BEGIN
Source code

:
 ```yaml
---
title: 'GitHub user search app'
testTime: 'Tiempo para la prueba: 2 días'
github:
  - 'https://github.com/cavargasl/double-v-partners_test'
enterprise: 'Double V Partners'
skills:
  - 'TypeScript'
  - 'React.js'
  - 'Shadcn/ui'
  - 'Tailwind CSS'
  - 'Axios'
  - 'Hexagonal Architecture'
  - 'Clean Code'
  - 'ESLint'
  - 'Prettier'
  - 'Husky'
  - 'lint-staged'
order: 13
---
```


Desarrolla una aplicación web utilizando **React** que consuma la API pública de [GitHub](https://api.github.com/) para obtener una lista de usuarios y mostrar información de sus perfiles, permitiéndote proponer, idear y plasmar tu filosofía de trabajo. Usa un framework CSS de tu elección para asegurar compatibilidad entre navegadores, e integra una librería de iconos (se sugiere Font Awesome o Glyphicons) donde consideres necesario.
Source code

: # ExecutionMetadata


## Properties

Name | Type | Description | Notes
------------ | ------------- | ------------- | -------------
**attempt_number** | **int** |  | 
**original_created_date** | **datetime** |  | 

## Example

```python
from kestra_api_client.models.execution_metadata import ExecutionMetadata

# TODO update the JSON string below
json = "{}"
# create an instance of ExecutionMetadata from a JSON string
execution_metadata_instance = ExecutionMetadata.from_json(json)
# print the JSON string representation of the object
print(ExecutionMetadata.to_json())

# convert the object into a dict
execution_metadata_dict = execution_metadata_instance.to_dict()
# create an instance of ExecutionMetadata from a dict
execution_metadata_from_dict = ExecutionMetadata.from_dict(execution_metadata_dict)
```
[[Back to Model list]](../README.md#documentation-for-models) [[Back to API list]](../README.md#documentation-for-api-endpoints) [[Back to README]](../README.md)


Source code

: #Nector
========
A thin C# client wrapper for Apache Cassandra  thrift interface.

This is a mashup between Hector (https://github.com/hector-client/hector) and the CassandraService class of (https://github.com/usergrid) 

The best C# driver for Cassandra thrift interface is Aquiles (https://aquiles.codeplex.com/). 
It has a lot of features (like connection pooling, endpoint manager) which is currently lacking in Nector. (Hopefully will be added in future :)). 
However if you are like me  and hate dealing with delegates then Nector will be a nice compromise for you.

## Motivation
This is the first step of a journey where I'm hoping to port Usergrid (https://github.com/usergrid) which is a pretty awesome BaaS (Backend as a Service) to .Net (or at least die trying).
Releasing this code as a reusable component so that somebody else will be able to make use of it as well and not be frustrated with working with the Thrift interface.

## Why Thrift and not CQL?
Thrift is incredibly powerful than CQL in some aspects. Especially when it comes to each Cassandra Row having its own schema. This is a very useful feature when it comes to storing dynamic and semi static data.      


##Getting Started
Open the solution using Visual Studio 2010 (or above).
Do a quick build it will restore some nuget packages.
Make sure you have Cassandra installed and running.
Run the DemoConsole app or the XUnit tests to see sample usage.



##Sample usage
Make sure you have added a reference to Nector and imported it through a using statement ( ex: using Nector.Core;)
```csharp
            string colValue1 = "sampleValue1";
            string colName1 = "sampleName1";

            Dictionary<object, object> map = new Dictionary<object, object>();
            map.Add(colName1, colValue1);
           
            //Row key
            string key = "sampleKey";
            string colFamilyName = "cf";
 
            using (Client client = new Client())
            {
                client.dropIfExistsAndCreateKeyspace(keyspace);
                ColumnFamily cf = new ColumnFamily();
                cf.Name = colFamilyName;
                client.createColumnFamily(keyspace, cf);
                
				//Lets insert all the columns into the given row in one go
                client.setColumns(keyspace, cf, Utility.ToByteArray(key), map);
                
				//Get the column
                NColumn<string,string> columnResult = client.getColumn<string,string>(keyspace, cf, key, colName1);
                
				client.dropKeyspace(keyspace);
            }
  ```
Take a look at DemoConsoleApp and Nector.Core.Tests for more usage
END
## WHAT IS BEING ASKED
The records above need to be written out once more, exactly.

## TASK ANSWER
Source code

:
 ```yaml
---
title: 'GitHub user search app'
testTime: 'Tiempo para la prueba: 2 días'
github:
  - 'https://github.com/cavargasl/double-v-partners_test'
enterprise: 'Double V Partners'
skills:
  - 'TypeScript'
  - 'React.js'
  - 'Shadcn/ui'
  - 'Tailwind CSS'
  - 'Axios'
  - 'Hexagonal Architecture'
  - 'Clean Code'
  - 'ESLint'
  - 'Prettier'
  - 'Husky'
  - 'lint-staged'
order: 13
---
```


Desarrolla una aplicación web utilizando **React** que consuma la API pública de [GitHub](https://api.github.com/) para obtener una lista de usuarios y mostrar información de sus perfiles, permitiéndote proponer, idear y plasmar tu filosofía de trabajo. Usa un framework CSS de tu elección para asegurar compatibilidad entre navegadores, e integra una librería de iconos (se sugiere Font Awesome o Glyphicons) donde consideres necesario.
Source code

: # ExecutionMetadata


## Properties

Name | Type | Description | Notes
------------ | ------------- | ------------- | -------------
**attempt_number** | **int** |  | 
**original_created_date** | **datetime** |  | 

## Example

```python
from kestra_api_client.models.execution_metadata import ExecutionMetadata

# TODO update the JSON string below
json = "{}"
# create an instance of ExecutionMetadata from a JSON string
execution_metadata_instance = ExecutionMetadata.from_json(json)
# print the JSON string representation of the object
print(ExecutionMetadata.to_json())

# convert the object into a dict
execution_metadata_dict = execution_metadata_instance.to_dict()
# create an instance of ExecutionMetadata from a dict
execution_metadata_from_dict = ExecutionMetadata.from_dict(execution_metadata_dict)
```
[[Back to Model list]](../README.md#documentation-for-models) [[Back to API list]](../README.md#documentation-for-api-endpoints) [[Back to README]](../README.md)


Source code

: #Nector
========
A thin C# client wrapper for Apache Cassandra  thrift interface.

This is a mashup between Hector (https://github.com/hector-client/hector) and the CassandraService class of (https://github.com/usergrid) 

The best C# driver for Cassandra thrift interface is Aquiles (https://aquiles.codeplex.com/). 
It has a lot of features (like connection pooling, endpoint manager) which is currently lacking in Nector. (Hopefully will be added in future :)). 
However if you are like me  and hate dealing with delegates then Nector will be a nice compromise for you.

## Motivation
This is the first step of a journey where I'm hoping to port Usergrid (https://github.com/usergrid) which is a pretty awesome BaaS (Backend as a Service) to .Net (or at least die trying).
Releasing this code as a reusable component so that somebody else will be able to make use of it as well and not be frustrated with working with the Thrift interface.

## Why Thrift and not CQL?
Thrift is incredibly powerful than CQL in some aspects. Especially when it comes to each Cassandra Row having its own schema. This is a very useful feature when it comes to storing dynamic and semi static data.      


##Getting Started
Open the solution using Visual Studio 2010 (or above).
Do a quick build it will restore some nuget packages.
Make sure you have Cassandra installed and running.
Run the DemoConsole app or the XUnit tests to see sample usage.



##Sample usage
Make sure you have added a reference to Nector and imported it through a using statement ( ex: using Nector.Core;)
```csharp
            string colValue1 = "sampleValue1";
            string colName1 = "sampleName1";

            Dictionary<object, object> map = new Dictionary<object, object>();
            map.Add(colName1, colValue1);
           
            //Row key
            string key = "sampleKey";
            string colFamilyName = "cf";
 
            using (Client client = new Client())
            {
                client.dropIfExistsAndCreateKeyspace(keyspace);
                ColumnFamily cf = new ColumnFamily();
                cf.Name = colFamilyName;
                client.createColumnFamily(keyspace, cf);
                
				//Lets insert all the columns into the given row in one go
                client.setColumns(keyspace, cf, Utility.ToByteArray(key), map);
                
				//Get the column
                NColumn<string,string> columnResult = client.getColumn<string,string>(keyspace, cf, key, colName1);
                
				client.dropKeyspace(keyspace);
            }
  ```
Take a look at DemoConsoleApp and Nector.Core.Tests for more usage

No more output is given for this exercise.